Michele Gonzalez is a veteran.

So, too, are Laura Ortiz and April Cook, Bernetta Williams, Shawn Cheshire, Tiffany Johnson-Pittman and about two million other women living in the United States. On March 20, Sgt. Lucy Coffey departed from their ranks. The oldest living female veteran, Coffey died at her San Antonio home at the age of 108. Seventy-one years ago, a 37-year-old Coffey quit her job at a grocery store in Dallas to enlist in the Women’s Auxiliary Army Corps and join the more than 400,000 women who served during World War II. Today’s female veterans stand on her shoulders.

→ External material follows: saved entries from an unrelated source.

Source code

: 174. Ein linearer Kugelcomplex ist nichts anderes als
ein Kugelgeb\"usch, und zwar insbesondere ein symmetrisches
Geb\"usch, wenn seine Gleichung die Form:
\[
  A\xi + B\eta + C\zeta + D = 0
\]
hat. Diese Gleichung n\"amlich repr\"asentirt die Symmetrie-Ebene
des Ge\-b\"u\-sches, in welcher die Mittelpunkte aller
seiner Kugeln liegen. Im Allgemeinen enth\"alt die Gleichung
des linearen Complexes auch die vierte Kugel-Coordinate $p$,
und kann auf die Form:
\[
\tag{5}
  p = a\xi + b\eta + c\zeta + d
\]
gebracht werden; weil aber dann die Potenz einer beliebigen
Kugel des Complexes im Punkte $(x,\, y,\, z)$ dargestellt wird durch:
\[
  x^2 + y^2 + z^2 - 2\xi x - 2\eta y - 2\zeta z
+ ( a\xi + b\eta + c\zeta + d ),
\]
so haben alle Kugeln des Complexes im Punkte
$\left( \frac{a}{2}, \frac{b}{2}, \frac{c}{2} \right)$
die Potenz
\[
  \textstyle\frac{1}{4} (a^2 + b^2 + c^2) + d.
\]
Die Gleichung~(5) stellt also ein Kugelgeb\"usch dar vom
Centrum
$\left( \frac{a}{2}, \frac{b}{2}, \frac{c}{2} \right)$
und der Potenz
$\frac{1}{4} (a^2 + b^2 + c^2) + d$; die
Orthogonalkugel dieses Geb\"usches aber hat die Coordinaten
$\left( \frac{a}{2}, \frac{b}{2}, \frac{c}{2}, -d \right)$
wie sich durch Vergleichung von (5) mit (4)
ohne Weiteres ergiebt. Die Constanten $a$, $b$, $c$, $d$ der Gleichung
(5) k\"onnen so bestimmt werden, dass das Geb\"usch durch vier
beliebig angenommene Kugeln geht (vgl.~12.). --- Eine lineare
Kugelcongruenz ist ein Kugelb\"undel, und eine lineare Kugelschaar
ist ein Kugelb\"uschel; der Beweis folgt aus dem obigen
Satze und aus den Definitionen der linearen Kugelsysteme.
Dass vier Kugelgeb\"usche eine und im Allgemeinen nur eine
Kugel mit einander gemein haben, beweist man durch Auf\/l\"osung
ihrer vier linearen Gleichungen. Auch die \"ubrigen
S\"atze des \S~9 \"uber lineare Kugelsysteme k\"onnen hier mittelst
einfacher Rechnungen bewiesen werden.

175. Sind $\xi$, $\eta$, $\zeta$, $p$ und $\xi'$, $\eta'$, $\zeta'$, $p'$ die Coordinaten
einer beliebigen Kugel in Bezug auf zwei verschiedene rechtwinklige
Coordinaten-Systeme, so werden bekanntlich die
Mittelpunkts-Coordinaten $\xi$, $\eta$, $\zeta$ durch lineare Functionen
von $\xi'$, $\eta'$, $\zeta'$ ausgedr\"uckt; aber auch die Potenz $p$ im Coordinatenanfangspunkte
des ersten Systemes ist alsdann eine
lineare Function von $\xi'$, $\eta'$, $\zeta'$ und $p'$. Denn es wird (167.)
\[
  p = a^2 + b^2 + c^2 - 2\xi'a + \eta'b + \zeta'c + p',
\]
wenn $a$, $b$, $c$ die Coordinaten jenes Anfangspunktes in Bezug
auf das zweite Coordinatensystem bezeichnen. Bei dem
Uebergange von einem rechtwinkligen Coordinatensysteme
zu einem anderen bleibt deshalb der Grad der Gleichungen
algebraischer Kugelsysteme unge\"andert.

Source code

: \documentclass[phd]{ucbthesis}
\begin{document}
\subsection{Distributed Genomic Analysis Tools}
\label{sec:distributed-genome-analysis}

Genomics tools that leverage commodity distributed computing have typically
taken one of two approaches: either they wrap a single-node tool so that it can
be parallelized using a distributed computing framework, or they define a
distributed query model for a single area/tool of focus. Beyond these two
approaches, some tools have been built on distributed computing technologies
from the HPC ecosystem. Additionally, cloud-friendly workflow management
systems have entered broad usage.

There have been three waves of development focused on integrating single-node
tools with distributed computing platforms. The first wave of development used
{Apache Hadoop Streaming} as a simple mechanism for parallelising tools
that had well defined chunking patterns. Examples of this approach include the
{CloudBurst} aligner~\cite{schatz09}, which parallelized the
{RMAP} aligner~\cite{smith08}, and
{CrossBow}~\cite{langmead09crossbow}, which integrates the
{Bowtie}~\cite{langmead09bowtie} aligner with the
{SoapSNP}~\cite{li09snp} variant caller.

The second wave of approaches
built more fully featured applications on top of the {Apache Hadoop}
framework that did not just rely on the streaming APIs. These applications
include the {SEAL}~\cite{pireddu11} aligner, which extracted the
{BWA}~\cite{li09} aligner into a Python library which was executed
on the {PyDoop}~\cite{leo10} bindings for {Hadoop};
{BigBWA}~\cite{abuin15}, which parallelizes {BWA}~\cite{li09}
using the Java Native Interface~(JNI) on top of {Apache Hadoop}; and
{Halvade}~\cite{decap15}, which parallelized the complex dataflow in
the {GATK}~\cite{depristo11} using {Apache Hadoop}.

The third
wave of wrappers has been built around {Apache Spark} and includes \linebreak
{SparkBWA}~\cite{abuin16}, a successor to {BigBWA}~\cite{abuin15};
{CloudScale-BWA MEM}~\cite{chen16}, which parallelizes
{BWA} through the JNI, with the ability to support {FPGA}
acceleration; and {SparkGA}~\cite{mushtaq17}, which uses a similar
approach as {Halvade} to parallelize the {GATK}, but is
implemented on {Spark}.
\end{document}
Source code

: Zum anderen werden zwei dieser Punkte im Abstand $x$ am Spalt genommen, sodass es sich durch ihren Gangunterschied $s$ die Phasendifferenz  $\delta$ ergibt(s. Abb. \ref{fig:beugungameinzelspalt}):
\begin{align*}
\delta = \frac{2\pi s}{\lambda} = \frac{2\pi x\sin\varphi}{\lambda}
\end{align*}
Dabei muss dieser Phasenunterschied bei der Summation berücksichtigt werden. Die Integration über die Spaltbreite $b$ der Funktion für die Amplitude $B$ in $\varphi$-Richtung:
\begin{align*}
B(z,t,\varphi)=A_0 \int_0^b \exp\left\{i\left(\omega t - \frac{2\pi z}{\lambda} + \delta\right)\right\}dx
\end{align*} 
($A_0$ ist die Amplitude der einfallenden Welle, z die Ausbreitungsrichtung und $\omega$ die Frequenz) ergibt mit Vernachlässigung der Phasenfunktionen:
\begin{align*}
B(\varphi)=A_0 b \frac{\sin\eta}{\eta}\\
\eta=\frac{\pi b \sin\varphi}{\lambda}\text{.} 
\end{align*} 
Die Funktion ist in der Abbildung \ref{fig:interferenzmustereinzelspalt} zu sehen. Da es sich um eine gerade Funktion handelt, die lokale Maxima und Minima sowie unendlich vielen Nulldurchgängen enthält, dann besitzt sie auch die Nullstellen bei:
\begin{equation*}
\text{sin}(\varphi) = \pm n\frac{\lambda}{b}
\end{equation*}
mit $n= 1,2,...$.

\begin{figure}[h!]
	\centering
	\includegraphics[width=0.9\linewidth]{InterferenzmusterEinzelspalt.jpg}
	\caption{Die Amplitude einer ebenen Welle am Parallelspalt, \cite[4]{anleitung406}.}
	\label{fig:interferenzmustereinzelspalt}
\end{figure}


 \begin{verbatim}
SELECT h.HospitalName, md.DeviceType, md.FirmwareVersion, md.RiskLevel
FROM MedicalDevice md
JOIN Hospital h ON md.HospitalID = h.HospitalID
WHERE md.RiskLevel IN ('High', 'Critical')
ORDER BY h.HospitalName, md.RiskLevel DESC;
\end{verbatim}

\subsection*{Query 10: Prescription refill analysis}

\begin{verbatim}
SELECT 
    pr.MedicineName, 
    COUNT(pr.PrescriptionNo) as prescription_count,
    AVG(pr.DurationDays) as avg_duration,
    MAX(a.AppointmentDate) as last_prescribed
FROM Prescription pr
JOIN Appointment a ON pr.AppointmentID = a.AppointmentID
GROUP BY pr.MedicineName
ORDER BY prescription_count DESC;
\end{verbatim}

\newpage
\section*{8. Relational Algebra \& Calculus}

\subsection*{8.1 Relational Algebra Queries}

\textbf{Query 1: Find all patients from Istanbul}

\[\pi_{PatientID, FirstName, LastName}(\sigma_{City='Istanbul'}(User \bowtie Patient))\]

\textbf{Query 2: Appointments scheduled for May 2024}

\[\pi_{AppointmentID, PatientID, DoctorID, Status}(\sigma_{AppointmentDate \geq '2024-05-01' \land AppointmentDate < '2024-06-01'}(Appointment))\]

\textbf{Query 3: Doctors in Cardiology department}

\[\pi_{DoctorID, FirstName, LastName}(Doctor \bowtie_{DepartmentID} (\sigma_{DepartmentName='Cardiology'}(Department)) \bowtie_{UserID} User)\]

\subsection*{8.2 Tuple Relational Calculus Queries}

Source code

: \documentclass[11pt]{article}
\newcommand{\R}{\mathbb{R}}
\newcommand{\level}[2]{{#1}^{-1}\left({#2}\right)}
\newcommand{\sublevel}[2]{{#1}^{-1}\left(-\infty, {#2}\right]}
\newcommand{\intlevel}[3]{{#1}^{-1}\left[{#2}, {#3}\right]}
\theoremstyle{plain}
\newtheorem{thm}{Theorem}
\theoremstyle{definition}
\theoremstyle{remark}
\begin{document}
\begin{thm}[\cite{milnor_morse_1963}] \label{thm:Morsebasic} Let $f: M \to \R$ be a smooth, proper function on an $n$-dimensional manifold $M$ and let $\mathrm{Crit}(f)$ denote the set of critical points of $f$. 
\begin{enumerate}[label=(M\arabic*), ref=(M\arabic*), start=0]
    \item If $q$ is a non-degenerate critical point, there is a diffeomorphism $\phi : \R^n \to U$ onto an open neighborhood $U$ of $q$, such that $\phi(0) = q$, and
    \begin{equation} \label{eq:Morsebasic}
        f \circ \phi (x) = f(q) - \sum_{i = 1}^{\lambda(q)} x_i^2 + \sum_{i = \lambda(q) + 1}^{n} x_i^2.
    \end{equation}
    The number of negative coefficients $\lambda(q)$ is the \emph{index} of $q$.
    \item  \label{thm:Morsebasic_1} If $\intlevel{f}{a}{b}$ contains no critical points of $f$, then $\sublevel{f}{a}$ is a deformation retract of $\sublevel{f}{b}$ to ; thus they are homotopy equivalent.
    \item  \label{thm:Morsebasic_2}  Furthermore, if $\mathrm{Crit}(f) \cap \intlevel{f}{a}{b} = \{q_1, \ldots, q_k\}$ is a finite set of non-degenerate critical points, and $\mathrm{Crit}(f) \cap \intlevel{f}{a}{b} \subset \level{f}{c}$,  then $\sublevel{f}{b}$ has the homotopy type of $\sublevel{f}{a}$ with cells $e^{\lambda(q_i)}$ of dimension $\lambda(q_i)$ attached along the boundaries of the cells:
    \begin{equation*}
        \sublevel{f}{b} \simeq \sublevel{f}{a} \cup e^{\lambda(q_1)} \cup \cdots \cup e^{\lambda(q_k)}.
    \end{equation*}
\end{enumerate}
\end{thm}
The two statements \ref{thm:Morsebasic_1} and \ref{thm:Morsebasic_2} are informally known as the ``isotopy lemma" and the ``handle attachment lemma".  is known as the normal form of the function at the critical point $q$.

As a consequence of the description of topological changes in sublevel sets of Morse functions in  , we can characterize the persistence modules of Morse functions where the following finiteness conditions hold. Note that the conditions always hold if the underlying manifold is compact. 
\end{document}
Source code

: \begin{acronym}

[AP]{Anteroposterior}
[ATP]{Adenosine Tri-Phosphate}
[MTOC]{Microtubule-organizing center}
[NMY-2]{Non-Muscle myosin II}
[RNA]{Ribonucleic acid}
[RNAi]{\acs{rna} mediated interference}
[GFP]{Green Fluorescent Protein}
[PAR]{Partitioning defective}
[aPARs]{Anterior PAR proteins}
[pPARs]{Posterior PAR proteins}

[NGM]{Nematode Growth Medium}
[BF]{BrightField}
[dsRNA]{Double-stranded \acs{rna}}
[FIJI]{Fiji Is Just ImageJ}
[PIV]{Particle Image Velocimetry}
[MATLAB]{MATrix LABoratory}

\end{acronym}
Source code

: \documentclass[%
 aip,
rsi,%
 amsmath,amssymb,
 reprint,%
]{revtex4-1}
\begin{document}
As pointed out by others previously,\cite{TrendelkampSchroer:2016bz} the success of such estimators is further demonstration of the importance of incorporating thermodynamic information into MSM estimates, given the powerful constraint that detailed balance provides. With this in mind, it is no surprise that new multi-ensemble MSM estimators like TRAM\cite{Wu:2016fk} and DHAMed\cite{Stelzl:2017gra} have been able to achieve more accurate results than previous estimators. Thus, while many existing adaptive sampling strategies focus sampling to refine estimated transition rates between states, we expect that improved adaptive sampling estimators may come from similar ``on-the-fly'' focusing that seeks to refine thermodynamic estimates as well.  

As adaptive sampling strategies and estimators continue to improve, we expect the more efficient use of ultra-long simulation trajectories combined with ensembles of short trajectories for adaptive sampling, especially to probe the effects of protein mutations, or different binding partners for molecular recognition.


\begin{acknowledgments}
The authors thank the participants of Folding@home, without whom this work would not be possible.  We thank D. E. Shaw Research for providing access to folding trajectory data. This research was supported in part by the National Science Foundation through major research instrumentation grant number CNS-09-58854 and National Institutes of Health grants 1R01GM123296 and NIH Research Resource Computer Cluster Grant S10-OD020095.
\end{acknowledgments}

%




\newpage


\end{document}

“When people think of veterans, they think of a man, or an older man, or an older white man,” says Johnson-Pittman, who served for nine years as a supply systems analyst in the Air Force. “They don’t think of us. They don’t think of women, so women get pushed to the background.”

These are the faces of veterans. They are mothers and daughters and sisters and wives. They are combat veterans and explosives experts and wounded warriors. They are widows and trauma survivors and they suffer from PTSD. They performed the jobs of their male counterparts, deployed to the same hellish combat zones and carry with them the same torturous memories.

Today, on Veterans Day, it is time those women are lifted out of the shadows and celebrated.